** SUPPLIED MATERIAL follows **

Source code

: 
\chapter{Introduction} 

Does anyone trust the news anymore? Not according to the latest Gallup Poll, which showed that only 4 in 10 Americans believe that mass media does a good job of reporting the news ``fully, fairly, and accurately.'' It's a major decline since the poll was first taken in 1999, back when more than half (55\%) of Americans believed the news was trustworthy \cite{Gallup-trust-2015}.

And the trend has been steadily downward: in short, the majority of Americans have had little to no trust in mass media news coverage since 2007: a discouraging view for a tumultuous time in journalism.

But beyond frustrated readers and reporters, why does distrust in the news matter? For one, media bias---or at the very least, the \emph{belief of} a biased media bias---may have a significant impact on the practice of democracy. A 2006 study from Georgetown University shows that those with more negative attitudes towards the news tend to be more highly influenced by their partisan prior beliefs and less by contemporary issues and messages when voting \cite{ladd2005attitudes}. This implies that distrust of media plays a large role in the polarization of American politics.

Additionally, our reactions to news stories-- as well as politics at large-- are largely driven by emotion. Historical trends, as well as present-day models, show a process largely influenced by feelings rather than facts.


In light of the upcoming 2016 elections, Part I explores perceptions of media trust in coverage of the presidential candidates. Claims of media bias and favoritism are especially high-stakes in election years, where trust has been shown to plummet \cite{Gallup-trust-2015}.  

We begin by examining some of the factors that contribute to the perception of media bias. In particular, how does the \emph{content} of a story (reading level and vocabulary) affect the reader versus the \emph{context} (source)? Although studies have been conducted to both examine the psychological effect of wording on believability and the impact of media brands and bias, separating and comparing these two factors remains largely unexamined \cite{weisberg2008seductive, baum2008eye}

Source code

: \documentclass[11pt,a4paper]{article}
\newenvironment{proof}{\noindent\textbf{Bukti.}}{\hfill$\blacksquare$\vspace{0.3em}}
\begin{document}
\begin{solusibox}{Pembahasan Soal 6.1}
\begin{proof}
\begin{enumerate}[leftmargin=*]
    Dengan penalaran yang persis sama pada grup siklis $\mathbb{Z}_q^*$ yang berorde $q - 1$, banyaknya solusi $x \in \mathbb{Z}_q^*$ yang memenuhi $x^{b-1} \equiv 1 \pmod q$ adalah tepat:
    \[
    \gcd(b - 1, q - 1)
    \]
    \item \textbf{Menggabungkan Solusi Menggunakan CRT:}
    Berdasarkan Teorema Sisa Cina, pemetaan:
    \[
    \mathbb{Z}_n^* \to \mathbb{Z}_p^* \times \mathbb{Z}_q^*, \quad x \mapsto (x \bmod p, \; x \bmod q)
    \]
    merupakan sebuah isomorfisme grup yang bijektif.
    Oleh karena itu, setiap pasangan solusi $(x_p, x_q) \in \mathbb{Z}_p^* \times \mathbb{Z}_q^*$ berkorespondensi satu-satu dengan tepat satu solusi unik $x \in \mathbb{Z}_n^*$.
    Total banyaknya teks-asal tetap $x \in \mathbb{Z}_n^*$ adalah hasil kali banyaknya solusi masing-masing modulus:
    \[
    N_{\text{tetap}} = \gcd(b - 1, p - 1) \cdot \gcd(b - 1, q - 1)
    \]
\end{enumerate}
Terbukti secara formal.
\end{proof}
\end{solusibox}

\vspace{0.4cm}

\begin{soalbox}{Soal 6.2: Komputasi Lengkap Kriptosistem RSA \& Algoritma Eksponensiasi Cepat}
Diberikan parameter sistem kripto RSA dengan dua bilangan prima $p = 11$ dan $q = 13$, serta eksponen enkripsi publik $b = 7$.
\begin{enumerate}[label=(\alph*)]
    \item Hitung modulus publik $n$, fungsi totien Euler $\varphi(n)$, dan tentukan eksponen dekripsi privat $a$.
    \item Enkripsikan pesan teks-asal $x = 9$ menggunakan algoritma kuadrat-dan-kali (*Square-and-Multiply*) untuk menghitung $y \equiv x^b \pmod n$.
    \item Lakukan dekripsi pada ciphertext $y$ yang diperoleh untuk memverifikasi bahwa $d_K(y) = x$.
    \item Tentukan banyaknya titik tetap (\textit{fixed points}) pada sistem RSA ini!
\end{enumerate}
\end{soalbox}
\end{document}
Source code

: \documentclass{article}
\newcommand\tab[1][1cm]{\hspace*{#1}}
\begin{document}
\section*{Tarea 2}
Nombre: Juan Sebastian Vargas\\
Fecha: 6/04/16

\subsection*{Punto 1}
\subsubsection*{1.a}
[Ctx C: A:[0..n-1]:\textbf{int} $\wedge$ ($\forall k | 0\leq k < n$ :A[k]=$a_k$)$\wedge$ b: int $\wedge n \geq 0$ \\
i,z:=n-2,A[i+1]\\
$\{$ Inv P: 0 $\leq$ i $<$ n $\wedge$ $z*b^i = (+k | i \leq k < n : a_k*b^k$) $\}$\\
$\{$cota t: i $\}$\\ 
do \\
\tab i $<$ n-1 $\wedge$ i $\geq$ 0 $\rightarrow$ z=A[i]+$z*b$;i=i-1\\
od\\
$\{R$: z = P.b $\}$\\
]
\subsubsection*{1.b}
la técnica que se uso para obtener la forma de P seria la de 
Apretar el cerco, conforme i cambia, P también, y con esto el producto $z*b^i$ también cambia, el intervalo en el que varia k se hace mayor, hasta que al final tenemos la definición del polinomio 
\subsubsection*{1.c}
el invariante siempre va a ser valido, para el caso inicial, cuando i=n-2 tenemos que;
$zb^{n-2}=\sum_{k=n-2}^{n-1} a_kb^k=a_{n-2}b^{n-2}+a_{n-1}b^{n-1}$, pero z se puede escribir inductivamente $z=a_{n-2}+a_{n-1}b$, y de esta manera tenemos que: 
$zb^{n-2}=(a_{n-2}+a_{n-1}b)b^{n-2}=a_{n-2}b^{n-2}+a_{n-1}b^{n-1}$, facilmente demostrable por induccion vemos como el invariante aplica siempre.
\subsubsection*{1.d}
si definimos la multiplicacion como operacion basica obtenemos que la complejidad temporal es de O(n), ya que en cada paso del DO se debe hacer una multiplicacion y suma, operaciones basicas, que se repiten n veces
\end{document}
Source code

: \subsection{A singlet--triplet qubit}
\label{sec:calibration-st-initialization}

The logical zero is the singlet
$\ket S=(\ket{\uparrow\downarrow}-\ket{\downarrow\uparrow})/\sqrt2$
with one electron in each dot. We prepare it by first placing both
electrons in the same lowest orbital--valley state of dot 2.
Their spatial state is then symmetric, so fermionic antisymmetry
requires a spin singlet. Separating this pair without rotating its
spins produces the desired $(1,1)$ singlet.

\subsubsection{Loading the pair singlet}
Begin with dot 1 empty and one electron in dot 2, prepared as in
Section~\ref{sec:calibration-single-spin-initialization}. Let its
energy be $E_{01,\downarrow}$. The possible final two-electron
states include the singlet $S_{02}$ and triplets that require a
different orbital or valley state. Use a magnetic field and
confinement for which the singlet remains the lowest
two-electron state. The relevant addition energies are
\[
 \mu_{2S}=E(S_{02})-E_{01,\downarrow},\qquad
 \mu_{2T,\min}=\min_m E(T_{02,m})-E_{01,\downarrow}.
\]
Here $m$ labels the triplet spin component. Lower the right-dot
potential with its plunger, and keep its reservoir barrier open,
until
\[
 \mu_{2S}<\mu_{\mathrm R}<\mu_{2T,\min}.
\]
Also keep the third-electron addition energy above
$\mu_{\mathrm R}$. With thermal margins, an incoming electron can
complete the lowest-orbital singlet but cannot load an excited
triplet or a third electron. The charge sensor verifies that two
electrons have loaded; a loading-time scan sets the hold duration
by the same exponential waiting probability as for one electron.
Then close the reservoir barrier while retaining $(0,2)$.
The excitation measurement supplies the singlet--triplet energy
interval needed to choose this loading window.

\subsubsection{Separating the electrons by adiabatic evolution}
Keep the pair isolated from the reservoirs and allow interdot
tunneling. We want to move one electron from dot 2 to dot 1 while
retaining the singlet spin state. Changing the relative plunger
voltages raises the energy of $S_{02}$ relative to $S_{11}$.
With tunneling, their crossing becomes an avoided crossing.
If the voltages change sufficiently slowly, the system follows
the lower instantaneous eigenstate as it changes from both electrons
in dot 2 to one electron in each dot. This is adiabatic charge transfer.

** End of SUPPLIED MATERIAL **

TASK TO COMPLETE:
Find the word "plunger" in the entries above, then copy each line that holds it.

ANSWER:
potential with its plunger, and keep its reservoir barrier open,
retaining the singlet spin state. Changing the relative plunger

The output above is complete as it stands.